シュクメルリ、固定概念

シュクメルリを食べてから松屋に対してどうしても埋まらない心の溝ができた。

あんなものを期間限定と煽ってまで売りつける松屋。その姿勢の前には無添加野菜なんてアピールは指の隙間からこぼれ落ちる砂ほどに儚い。本気であれがいいと思っているのか、松屋。食べ物屋さんとしての矜持はどこに置いてきてしまったのか、松屋。なんにせよ、食べ物にあそこまで失望したのは初めての経験だった。

…あれから2ヶ月。夫から帰りが遅くなるという連絡を受けた私は松屋の前に立っていた。

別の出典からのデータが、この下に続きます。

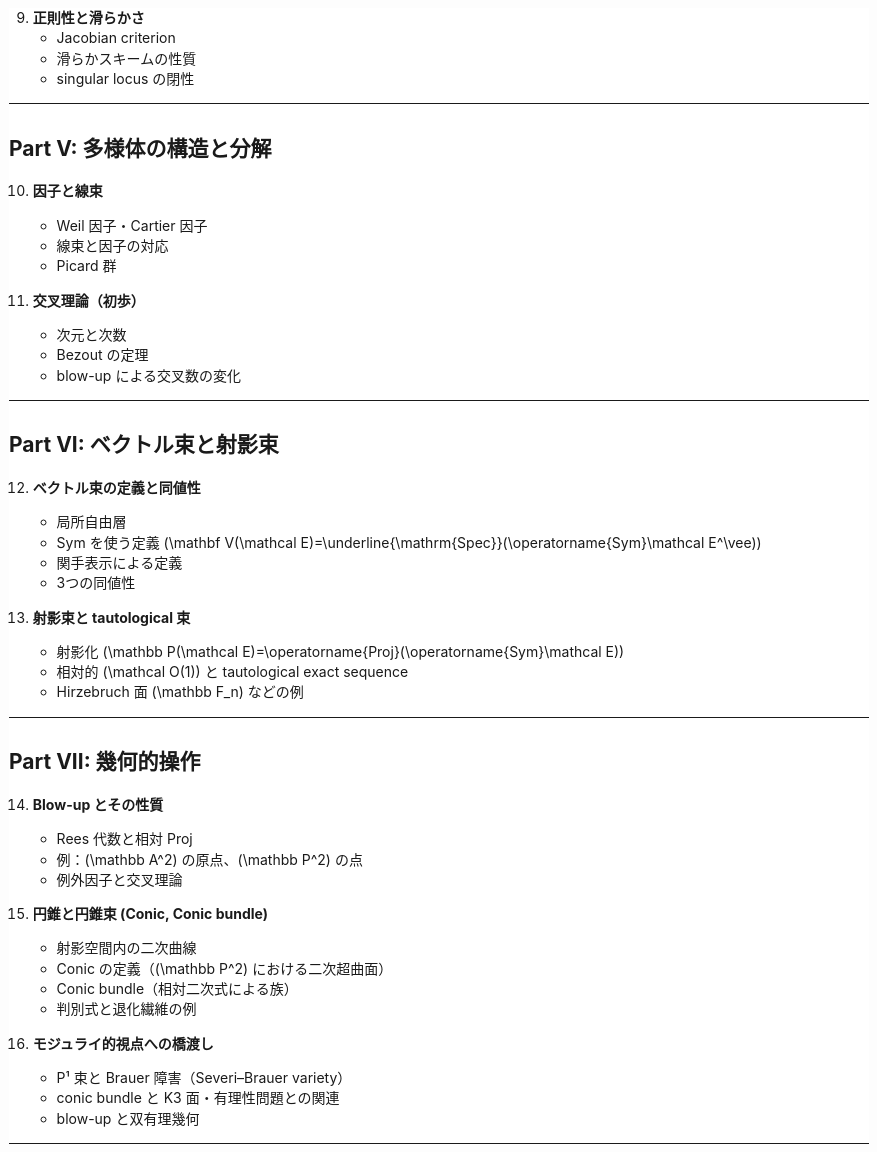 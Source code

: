 9. **正則性と滑らかさ**  
   - Jacobian criterion  
   - 滑らかスキームの性質  
   - singular locus の閉性

---

## Part V: 多様体の構造と分解
10. **因子と線束**  
    - Weil 因子・Cartier 因子  
    - 線束と因子の対応  
    - Picard 群

11. **交叉理論（初歩）**  
    - 次元と次数  
    - Bezout の定理  
    - blow-up による交叉数の変化

---

## Part VI: ベクトル束と射影束
12. **ベクトル束の定義と同値性**  
    - 局所自由層  
    - Sym を使う定義 \(\mathbf V(\mathcal E)=\underline{\mathrm{Spec}}(\operatorname{Sym}\mathcal E^\vee)\)  
    - 関手表示による定義  
    - 3つの同値性

13. **射影束と tautological 束**  
    - 射影化 \(\mathbb P(\mathcal E)=\operatorname{Proj}(\operatorname{Sym}\mathcal E)\)  
    - 相対的 \(\mathcal O(1)\) と tautological exact sequence  
    - Hirzebruch 面 \(\mathbb F_n\) などの例

---

## Part VII: 幾何的操作
14. **Blow-up とその性質**  
    - Rees 代数と相対 Proj  
    - 例：\(\mathbb A^2\) の原点、\(\mathbb P^2\) の点  
    - 例外因子と交叉理論

15. **円錐と円錐束 (Conic, Conic bundle)**  
    - 射影空間内の二次曲線  
    - Conic の定義（\(\mathbb P^2\) における二次超曲面）  
    - Conic bundle（相対二次式による族）  
    - 判別式と退化繊維の例

16. **モジュライ的視点への橋渡し**  
    - P¹ 束と Brauer 障害（Severi–Brauer variety）  
    - conic bundle と K3 面・有理性問題との関連  
    - blow-up と双有理幾何

---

固定概念は良くない。シュクメルリ以前、私は松屋が好きだったではないか。たった一度の過ちで全てを否定してしまうのか。牛丼は?豚丼は?食えただろう?豚焼肉は?あれにポン酢をかけて食べるの好きだったろう?

中学生の頃、美術教師が言った。「白い絵の具に一滴でも黒が落ちたらもう二度と白にはならないんだよ。」そんなのは悲しいじゃないか。白じゃなくたっていい。白は眩しすぎる。灰色の優しさに包まれよう。

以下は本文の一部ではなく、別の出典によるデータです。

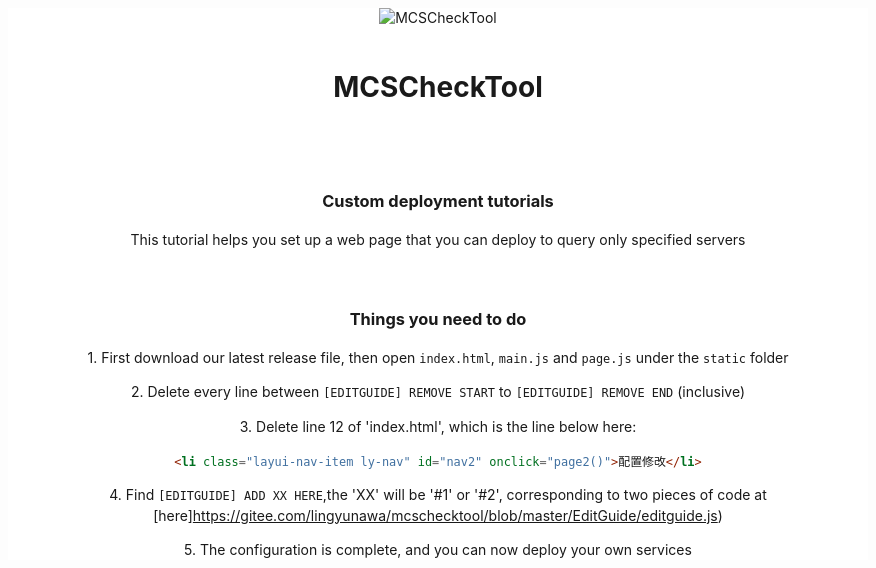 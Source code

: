 <p align="center">
  <img src="https://gitee.com/lingyunawa/mcschecktool/raw/master/mcschecktool.png" width="100%" height="100%" alt="MCSCheckTool">
</p>

<div align="center">

<h1> MCSCheckTool </h1>

</div>
<br><br>
<div align="center">

### Custom deployment tutorials

This tutorial helps you set up a web page that you can deploy to query only specified servers

<br>

### Things you need to do

1\. First download our latest release file, then open `index.html`, `main.js` and `page.js` under the `static` folder

2\. Delete every line between `[EDITGUIDE] REMOVE START` to `[EDITGUIDE] REMOVE END` (inclusive)

3\. Delete line 12 of 'index.html', which is the line below here:
```html
<li class="layui-nav-item ly-nav" id="nav2" onclick="page2()">配置修改</li>
```

4\. Find `[EDITGUIDE] ADD XX HERE`,the 'XX' will be '#1' or '#2', corresponding to two pieces of code at [here]https://gitee.com/lingyunawa/mcschecktool/blob/master/EditGuide/editguide.js)

5\. The configuration is complete, and you can now deploy your own services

意を決して店内に入る。豚生姜定食を選んだ。そうだ。これでいい。松屋で定番を選ばなかった私がどうかしてたのだ。だからといってシュクメルリを出した松屋を責めるのは違うことも私はもう理解できていた。企業は常に挑み、新陳代謝を止めてはならない。100のシュクメルリの先に、1のブラウンハンバーグがある限り。進まなければ置いていかれるだけ。

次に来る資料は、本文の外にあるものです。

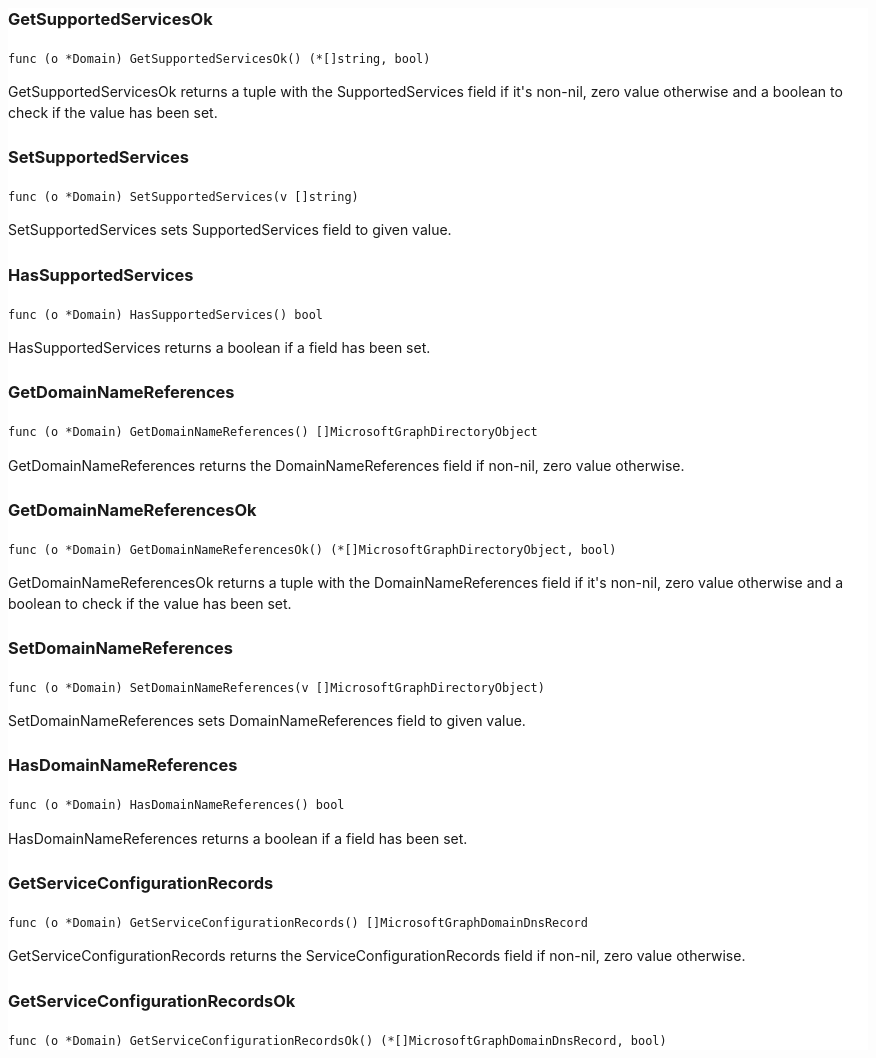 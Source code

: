 ### GetSupportedServicesOk

`func (o *Domain) GetSupportedServicesOk() (*[]string, bool)`

GetSupportedServicesOk returns a tuple with the SupportedServices field if it's non-nil, zero value otherwise
and a boolean to check if the value has been set.

### SetSupportedServices

`func (o *Domain) SetSupportedServices(v []string)`

SetSupportedServices sets SupportedServices field to given value.

### HasSupportedServices

`func (o *Domain) HasSupportedServices() bool`

HasSupportedServices returns a boolean if a field has been set.

### GetDomainNameReferences

`func (o *Domain) GetDomainNameReferences() []MicrosoftGraphDirectoryObject`

GetDomainNameReferences returns the DomainNameReferences field if non-nil, zero value otherwise.

### GetDomainNameReferencesOk

`func (o *Domain) GetDomainNameReferencesOk() (*[]MicrosoftGraphDirectoryObject, bool)`

GetDomainNameReferencesOk returns a tuple with the DomainNameReferences field if it's non-nil, zero value otherwise
and a boolean to check if the value has been set.

### SetDomainNameReferences

`func (o *Domain) SetDomainNameReferences(v []MicrosoftGraphDirectoryObject)`

SetDomainNameReferences sets DomainNameReferences field to given value.

### HasDomainNameReferences

`func (o *Domain) HasDomainNameReferences() bool`

HasDomainNameReferences returns a boolean if a field has been set.

### GetServiceConfigurationRecords

`func (o *Domain) GetServiceConfigurationRecords() []MicrosoftGraphDomainDnsRecord`

GetServiceConfigurationRecords returns the ServiceConfigurationRecords field if non-nil, zero value otherwise.

### GetServiceConfigurationRecordsOk

`func (o *Domain) GetServiceConfigurationRecordsOk() (*[]MicrosoftGraphDomainDnsRecord, bool)`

豚生姜定食にも挑み続ける松屋の姿勢が貫かれていた。肉の厚さがグッと増している。ボリューム満点だ。なかなかおいしい。これは喜ばれる改革だ。

良かった。思い切って入って良かった。固定概念から抜け出せて本当に良かった。やっぱり松屋は松屋だった。これでこそ無添加の野菜が光るというものだ。フレンチドレッシングをまとった神々しいまでの白さよ。白さ、しろ、し、、、、、、、

残り一口まで食べ進めたサラダ皿の底に一筋の黒い線。

髪の毛じゃん。



やっぱ松屋いいとこねぇじゃん。